Après un premier sommeil de trois ou quatre heures, Henri se réveilla ; la demande du chancelier lui revint en tête, il s’assit sur son lit, se mit à penser, et, las de penser tout seul, il se laissa glisser le long de ses matelas, passa ses caleçons de soie, chaussa ses pantoufles, et, sans rien changer à sa toilette de nuit, qui le rendait pareil à un fantôme, il s’achemina, à la lueur de sa lampe, qui, depuis que le souffle de l’Éternel était passé dans l’Anjou avec Saint-Luc, ne s’éteignait plus ; il s’achemina, disons-nous, vers la chambre de Chicot, la même où s’étaient si heureusement célébrées les noces de mademoiselle de Brissac.

Le Gascon dormait à plein sommeil et ronflait comme une forge.

Henri le tira trois fois par le bras sans parvenir à le réveiller.

À la troisième fois cependant, le roi ayant accompagné le geste de la voix et appelé Chicot à tue-tête, le Gascon ouvrit un œil.

— Chicot ! répéta le roi.

— Qu’y a-t-il encore ? demanda Chicot.

— Eh ! mon ami, dit Henri, comment peux-tu dormir ainsi quand ton roi veille ?

— Ah ! mon Dieu ! s’écria Chicot, feignant de ne pas reconnaître le roi, est-ce que Sa Majesté a pris une indigestion ?

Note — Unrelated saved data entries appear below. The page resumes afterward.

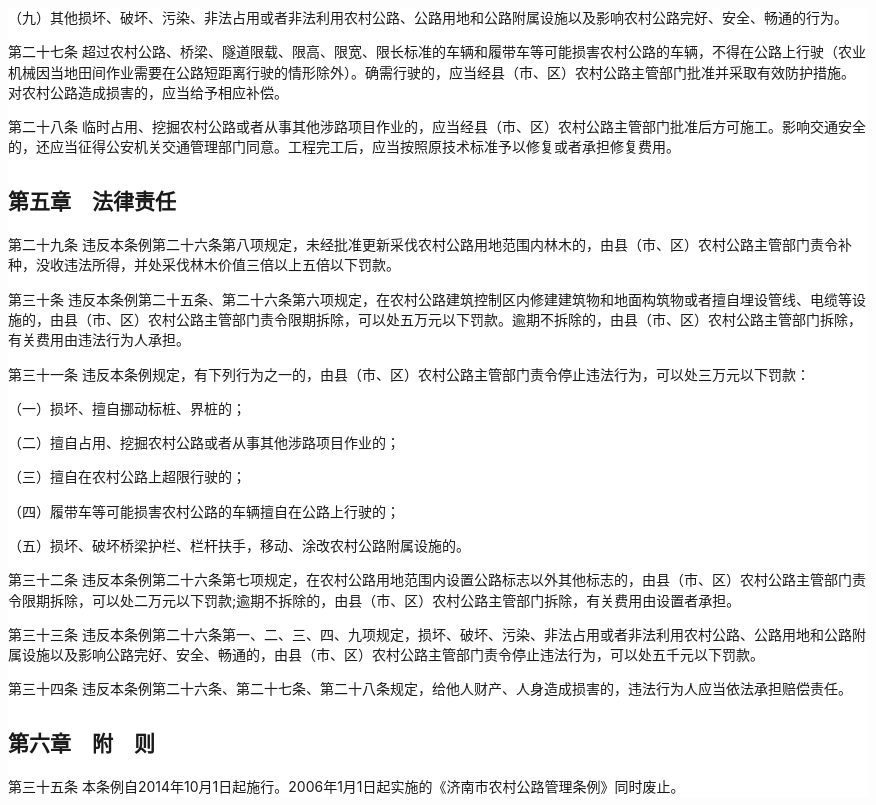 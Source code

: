 （九）其他损坏、破坏、污染、非法占用或者非法利用农村公路、公路用地和公路附属设施以及影响农村公路完好、安全、畅通的行为。

第二十七条 超过农村公路、桥梁、隧道限载、限高、限宽、限长标准的车辆和履带车等可能损害农村公路的车辆，不得在公路上行驶（农业机械因当地田间作业需要在公路短距离行驶的情形除外）。确需行驶的，应当经县（市、区）农村公路主管部门批准并采取有效防护措施。对农村公路造成损害的，应当给予相应补偿。

第二十八条 临时占用、挖掘农村公路或者从事其他涉路项目作业的，应当经县（市、区）农村公路主管部门批准后方可施工。影响交通安全的，还应当征得公安机关交通管理部门同意。工程完工后，应当按照原技术标准予以修复或者承担修复费用。

## 第五章　法律责任

第二十九条 违反本条例第二十六条第八项规定，未经批准更新采伐农村公路用地范围内林木的，由县（市、区）农村公路主管部门责令补种，没收违法所得，并处采伐林木价值三倍以上五倍以下罚款。

第三十条 违反本条例第二十五条、第二十六条第六项规定，在农村公路建筑控制区内修建建筑物和地面构筑物或者擅自埋设管线、电缆等设施的，由县（市、区）农村公路主管部门责令限期拆除，可以处五万元以下罚款。逾期不拆除的，由县（市、区）农村公路主管部门拆除，有关费用由违法行为人承担。

第三十一条 违反本条例规定，有下列行为之一的，由县（市、区）农村公路主管部门责令停止违法行为，可以处三万元以下罚款：

（一）损坏、擅自挪动标桩、界桩的；

（二）擅自占用、挖掘农村公路或者从事其他涉路项目作业的；

（三）擅自在农村公路上超限行驶的；

（四）履带车等可能损害农村公路的车辆擅自在公路上行驶的；

（五）损坏、破坏桥梁护栏、栏杆扶手，移动、涂改农村公路附属设施的。

第三十二条 违反本条例第二十六条第七项规定，在农村公路用地范围内设置公路标志以外其他标志的，由县（市、区）农村公路主管部门责令限期拆除，可以处二万元以下罚款;逾期不拆除的，由县（市、区）农村公路主管部门拆除，有关费用由设置者承担。

第三十三条 违反本条例第二十六条第一、二、三、四、九项规定，损坏、破坏、污染、非法占用或者非法利用农村公路、公路用地和公路附属设施以及影响公路完好、安全、畅通的，由县（市、区）农村公路主管部门责令停止违法行为，可以处五千元以下罚款。

第三十四条 违反本条例第二十六条、第二十七条、第二十八条规定，给他人财产、人身造成损害的，违法行为人应当依法承担赔偿责任。

## 第六章　附　则

第三十五条 本条例自2014年10月1日起施行。2006年1月1日起实施的《济南市农村公路管理条例》同时废止。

— Chicot, mon ami, dit Henri, c’est moi !

— Qui, toi ?

— Moi, Henri.

— Décidément, mon fils, ce sont les bécassines qui t’étouffent. Je t’avais cependant prévenu ; tu en as trop mangé hier soir, comme aussi de ces bisques aux écrevisses.

— Non, dit Henri, car à peine y ai-je goûté.

— Alors, dit Chicot, c’est qu’on t’a empoisonné. Ventre de biche ! que tu es pâle ! Henri.

— C’est mon masque de toile, mon ami, dit le roi.